Transcribe all records below exactly, without images.

Saved data entries:
= Beginning of Section =

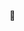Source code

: :construction:

[//]: # (## Genomic ranges operations)

[//]: # (## How to read bioinformatics formats)


[//]: # ()
[//]: # (## How to work directly with Datafusion DataFrame)

[//]: # (To bypasss issue XXX)

[//]: # (## How to set logging level)

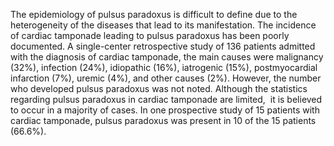 The epidemiology of pulsus paradoxus is difficult to define due to the heterogeneity of the diseases that lead to its manifestation. The incidence of cardiac tamponade leading to pulsus paradoxus has been poorly documented. A single-center retrospective study of 136 patients admitted with the diagnosis of cardiac tamponade, the main causes were malignancy (32%), infection (24%), idiopathic (16%), iatrogenic (15%), postmyocardial infarction (7%), uremic (4%), and other causes (2%). However, the number who developed pulsus paradoxus was not noted. Although the statistics regarding pulsus paradoxus in cardiac tamponade are limited,  it is believed to occur in a majority of cases. In one prospective study of 15 patients with cardiac tamponade, pulsus paradoxus was present in 10 of the 15 patients (66.6%).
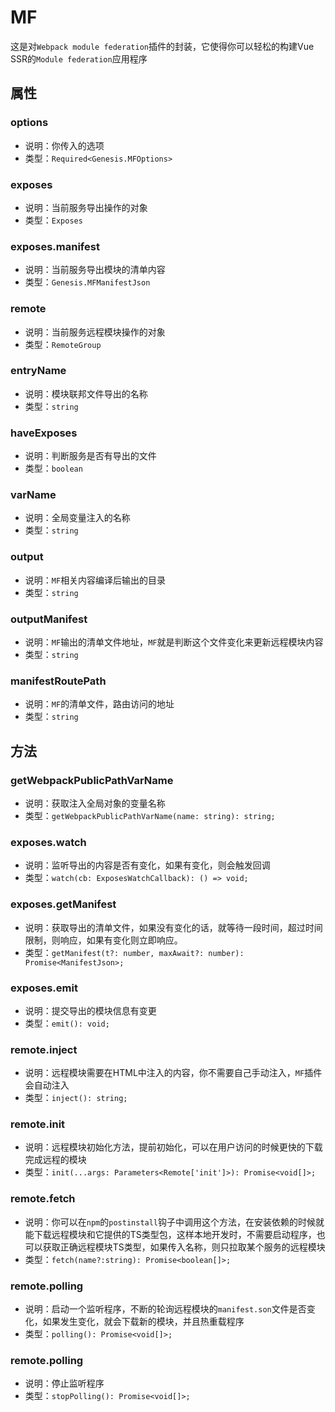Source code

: # MF
这是对`Webpack module federation`插件的封装，它使得你可以轻松的构建Vue SSR的`Module federation`应用程序
## 属性
### options
  - 说明：你传入的选项
  - 类型：`Required<Genesis.MFOptions>`
### exposes
  - 说明：当前服务导出操作的对象
  - 类型：`Exposes`
### exposes.manifest
  - 说明：当前服务导出模块的清单内容
  - 类型：`Genesis.MFManifestJson`
### remote
  - 说明：当前服务远程模块操作的对象
  - 类型：`RemoteGroup`
### entryName
  - 说明：模块联邦文件导出的名称
  - 类型：`string`
### haveExposes
  - 说明：判断服务是否有导出的文件
  - 类型：`boolean`
### varName
  - 说明：全局变量注入的名称
  - 类型：`string`
### output
  - 说明：`MF`相关内容编译后输出的目录
  - 类型：`string`
### outputManifest
  - 说明：`MF`输出的清单文件地址，`MF`就是判断这个文件变化来更新远程模块内容
  - 类型：`string`
### manifestRoutePath
  - 说明：`MF`的清单文件，路由访问的地址
  - 类型：`string`
## 方法
### getWebpackPublicPathVarName
  - 说明：获取注入全局对象的变量名称
  - 类型：`getWebpackPublicPathVarName(name: string): string;`
### exposes.watch
  - 说明：监听导出的内容是否有变化，如果有变化，则会触发回调
  - 类型：`watch(cb: ExposesWatchCallback): () => void;`
### exposes.getManifest
  - 说明：获取导出的清单文件，如果没有变化的话，就等待一段时间，超过时间限制，则响应，如果有变化则立即响应。
  - 类型：`getManifest(t?: number, maxAwait?: number): Promise<ManifestJson>;`
### exposes.emit
  - 说明：提交导出的模块信息有变更
  - 类型：`emit(): void;`
### remote.inject
  - 说明：远程模块需要在HTML中注入的内容，你不需要自己手动注入，`MF`插件会自动注入
  - 类型：`inject(): string;`
### remote.init
  - 说明：远程模块初始化方法，提前初始化，可以在用户访问的时候更快的下载完成远程的模块
  - 类型：`init(...args: Parameters<Remote['init']>): Promise<void[]>;`
### remote.fetch
  - 说明：你可以在`npm`的`postinstall`钩子中调用这个方法，在安装依赖的时候就能下载远程模块和它提供的TS类型包，这样本地开发时，不需要启动程序，也可以获取正确远程模块TS类型，如果传入名称，则只拉取某个服务的远程模块
  - 类型：`fetch(name?:string): Promise<boolean[]>;`
### remote.polling
  - 说明：启动一个监听程序，不断的轮询远程模块的`manifest.son`文件是否变化，如果发生变化，就会下载新的模块，并且热重载程序
  - 类型：`polling(): Promise<void[]>;`
### remote.polling
  - 说明：停止监听程序
  - 类型：`stopPolling(): Promise<void[]>;`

= End of Section =

**ANSWER FOR THIS EXERCISE**
Source code

: :construction:

[//]: # (## Genomic ranges operations)

[//]: # (## How to read bioinformatics formats)


[//]: # ()
[//]: # (## How to work directly with Datafusion DataFrame)

[//]: # (To bypasss issue XXX)

[//]: # (## How to set logging level)

 The epidemiology of pulsus paradoxus is difficult to define due to the heterogeneity of the diseases that lead to its manifestation. The incidence of cardiac tamponade leading to pulsus paradoxus has been poorly documented. A single-center retrospective study of 136 patients admitted with the diagnosis of cardiac tamponade, the main causes were malignancy (32%), infection (24%), idiopathic (16%), iatrogenic (15%), postmyocardial infarction (7%), uremic (4%), and other causes (2%). However, the number who developed pulsus paradoxus was not noted. Although the statistics regarding pulsus paradoxus in cardiac tamponade are limited,  it is believed to occur in a majority of cases. In one prospective study of 15 patients with cardiac tamponade, pulsus paradoxus was present in 10 of the 15 patients (66.6%).
Source code

: # MF
这是对`Webpack module federation`插件的封装，它使得你可以轻松的构建Vue SSR的`Module federation`应用程序
## 属性
### options
  - 说明：你传入的选项
  - 类型：`Required<Genesis.MFOptions>`
### exposes
  - 说明：当前服务导出操作的对象
  - 类型：`Exposes`
### exposes.manifest
  - 说明：当前服务导出模块的清单内容
  - 类型：`Genesis.MFManifestJson`
### remote
  - 说明：当前服务远程模块操作的对象
  - 类型：`RemoteGroup`
### entryName
  - 说明：模块联邦文件导出的名称
  - 类型：`string`
### haveExposes
  - 说明：判断服务是否有导出的文件
  - 类型：`boolean`
### varName
  - 说明：全局变量注入的名称
  - 类型：`string`
### output
  - 说明：`MF`相关内容编译后输出的目录
  - 类型：`string`
### outputManifest
  - 说明：`MF`输出的清单文件地址，`MF`就是判断这个文件变化来更新远程模块内容
  - 类型：`string`
### manifestRoutePath
  - 说明：`MF`的清单文件，路由访问的地址
  - 类型：`string`
## 方法
### getWebpackPublicPathVarName
  - 说明：获取注入全局对象的变量名称
  - 类型：`getWebpackPublicPathVarName(name: string): string;`
### exposes.watch
  - 说明：监听导出的内容是否有变化，如果有变化，则会触发回调
  - 类型：`watch(cb: ExposesWatchCallback): () => void;`
### exposes.getManifest
  - 说明：获取导出的清单文件，如果没有变化的话，就等待一段时间，超过时间限制，则响应，如果有变化则立即响应。
  - 类型：`getManifest(t?: number, maxAwait?: number): Promise<ManifestJson>;`
### exposes.emit
  - 说明：提交导出的模块信息有变更
  - 类型：`emit(): void;`
### remote.inject
  - 说明：远程模块需要在HTML中注入的内容，你不需要自己手动注入，`MF`插件会自动注入
  - 类型：`inject(): string;`
### remote.init
  - 说明：远程模块初始化方法，提前初始化，可以在用户访问的时候更快的下载完成远程的模块
  - 类型：`init(...args: Parameters<Remote['init']>): Promise<void[]>;`
### remote.fetch
  - 说明：你可以在`npm`的`postinstall`钩子中调用这个方法，在安装依赖的时候就能下载远程模块和它提供的TS类型包，这样本地开发时，不需要启动程序，也可以获取正确远程模块TS类型，如果传入名称，则只拉取某个服务的远程模块
  - 类型：`fetch(name?:string): Promise<boolean[]>;`
### remote.polling
  - 说明：启动一个监听程序，不断的轮询远程模块的`manifest.son`文件是否变化，如果发生变化，就会下载新的模块，并且热重载程序
  - 类型：`polling(): Promise<void[]>;`
### remote.polling
  - 说明：停止监听程序
  - 类型：`stopPolling(): Promise<void[]>;`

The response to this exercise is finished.